(Stored data entries)
---

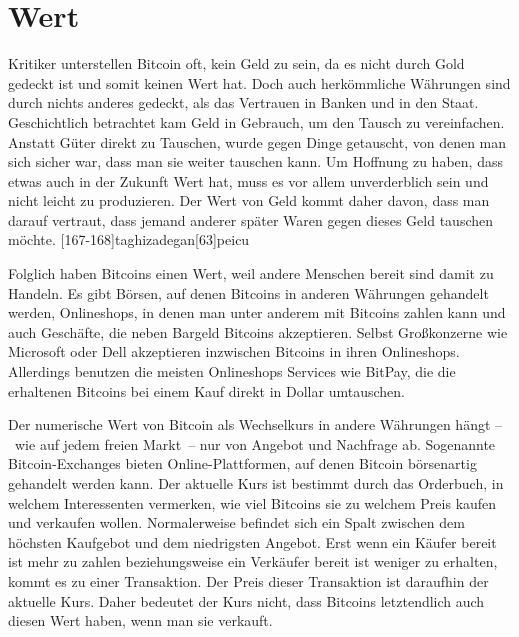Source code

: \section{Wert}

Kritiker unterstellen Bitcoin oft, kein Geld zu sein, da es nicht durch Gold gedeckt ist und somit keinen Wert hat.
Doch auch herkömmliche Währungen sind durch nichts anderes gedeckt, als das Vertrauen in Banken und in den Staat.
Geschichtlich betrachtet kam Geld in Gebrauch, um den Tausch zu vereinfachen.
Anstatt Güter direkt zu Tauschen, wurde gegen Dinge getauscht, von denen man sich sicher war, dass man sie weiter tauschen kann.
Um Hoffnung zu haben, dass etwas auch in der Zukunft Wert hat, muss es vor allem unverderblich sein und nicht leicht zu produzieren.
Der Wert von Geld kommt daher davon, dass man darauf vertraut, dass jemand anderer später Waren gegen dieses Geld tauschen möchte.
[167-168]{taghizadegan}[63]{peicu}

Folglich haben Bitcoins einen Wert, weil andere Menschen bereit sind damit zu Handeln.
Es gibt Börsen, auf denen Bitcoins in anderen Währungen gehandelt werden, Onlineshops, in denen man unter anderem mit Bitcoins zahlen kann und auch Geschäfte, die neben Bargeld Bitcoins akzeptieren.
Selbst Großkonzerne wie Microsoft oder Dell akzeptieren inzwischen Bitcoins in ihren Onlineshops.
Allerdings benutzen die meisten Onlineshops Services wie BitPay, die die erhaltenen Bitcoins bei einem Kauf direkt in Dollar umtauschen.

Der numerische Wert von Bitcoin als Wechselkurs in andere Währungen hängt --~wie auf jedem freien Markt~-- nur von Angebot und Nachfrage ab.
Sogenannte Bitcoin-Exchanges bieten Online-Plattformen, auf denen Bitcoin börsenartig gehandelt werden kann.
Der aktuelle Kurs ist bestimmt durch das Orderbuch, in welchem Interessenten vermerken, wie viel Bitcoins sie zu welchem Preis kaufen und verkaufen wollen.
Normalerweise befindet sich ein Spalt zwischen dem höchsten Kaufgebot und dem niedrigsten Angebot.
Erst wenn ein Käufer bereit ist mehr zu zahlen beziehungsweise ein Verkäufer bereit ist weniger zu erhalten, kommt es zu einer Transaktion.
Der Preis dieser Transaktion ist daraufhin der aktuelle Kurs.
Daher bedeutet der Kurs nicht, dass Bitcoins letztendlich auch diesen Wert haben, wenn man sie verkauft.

---

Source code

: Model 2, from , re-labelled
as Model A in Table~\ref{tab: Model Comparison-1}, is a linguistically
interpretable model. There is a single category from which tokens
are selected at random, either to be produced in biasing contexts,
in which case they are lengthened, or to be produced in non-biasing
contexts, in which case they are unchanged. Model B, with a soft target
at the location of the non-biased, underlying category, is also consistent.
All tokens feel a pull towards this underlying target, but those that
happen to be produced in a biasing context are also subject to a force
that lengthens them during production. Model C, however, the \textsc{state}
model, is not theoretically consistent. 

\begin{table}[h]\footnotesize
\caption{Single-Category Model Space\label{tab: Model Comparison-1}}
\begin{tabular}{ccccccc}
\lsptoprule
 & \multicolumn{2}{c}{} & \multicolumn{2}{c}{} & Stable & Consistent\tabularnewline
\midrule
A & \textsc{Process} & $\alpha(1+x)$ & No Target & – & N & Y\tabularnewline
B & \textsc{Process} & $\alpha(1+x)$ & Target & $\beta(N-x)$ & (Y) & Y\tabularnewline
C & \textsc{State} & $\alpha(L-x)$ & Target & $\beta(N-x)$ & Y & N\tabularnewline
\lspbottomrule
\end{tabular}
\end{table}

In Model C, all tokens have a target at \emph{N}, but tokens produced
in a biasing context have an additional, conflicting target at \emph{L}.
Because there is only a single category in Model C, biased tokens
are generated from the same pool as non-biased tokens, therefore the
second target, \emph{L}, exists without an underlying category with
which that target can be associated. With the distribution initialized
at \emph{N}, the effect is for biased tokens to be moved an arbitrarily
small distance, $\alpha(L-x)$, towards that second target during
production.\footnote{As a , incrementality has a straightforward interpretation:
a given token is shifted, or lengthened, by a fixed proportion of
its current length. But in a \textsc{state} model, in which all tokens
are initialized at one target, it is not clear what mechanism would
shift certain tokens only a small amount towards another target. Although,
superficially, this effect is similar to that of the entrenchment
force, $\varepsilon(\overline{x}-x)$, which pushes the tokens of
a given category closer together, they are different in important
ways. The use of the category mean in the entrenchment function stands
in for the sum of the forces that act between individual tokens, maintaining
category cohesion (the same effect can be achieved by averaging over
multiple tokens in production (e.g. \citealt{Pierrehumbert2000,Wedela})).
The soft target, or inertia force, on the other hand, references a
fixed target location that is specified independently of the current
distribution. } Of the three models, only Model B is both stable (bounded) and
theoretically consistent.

---

» PROBLEM DETAILS
Check each line of the records above for the string "Comparison", and report every line that has it.

» PROBLEM SOLUTION
as Model A in Table~\ref{tab: Model Comparison-1}, is a linguistically
\caption{Single-Category Model Space\label{tab: Model Comparison-1}}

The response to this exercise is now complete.